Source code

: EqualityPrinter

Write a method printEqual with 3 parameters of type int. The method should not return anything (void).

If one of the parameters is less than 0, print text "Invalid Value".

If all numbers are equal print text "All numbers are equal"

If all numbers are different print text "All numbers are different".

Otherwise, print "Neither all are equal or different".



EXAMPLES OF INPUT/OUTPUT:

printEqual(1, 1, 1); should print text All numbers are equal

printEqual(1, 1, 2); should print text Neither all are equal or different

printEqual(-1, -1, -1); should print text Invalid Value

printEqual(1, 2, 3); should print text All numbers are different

########################################

Beginning at the line that holds "If all numbers are different", write out word for word each line through the end of the records.

Reply
If all numbers are different print text "All numbers are different".

Otherwise, print "Neither all are equal or different".



EXAMPLES OF INPUT/OUTPUT:

printEqual(1, 1, 1); should print text All numbers are equal

printEqual(1, 1, 2); should print text Neither all are equal or different

printEqual(-1, -1, -1); should print text Invalid Value

printEqual(1, 2, 3); should print text All numbers are different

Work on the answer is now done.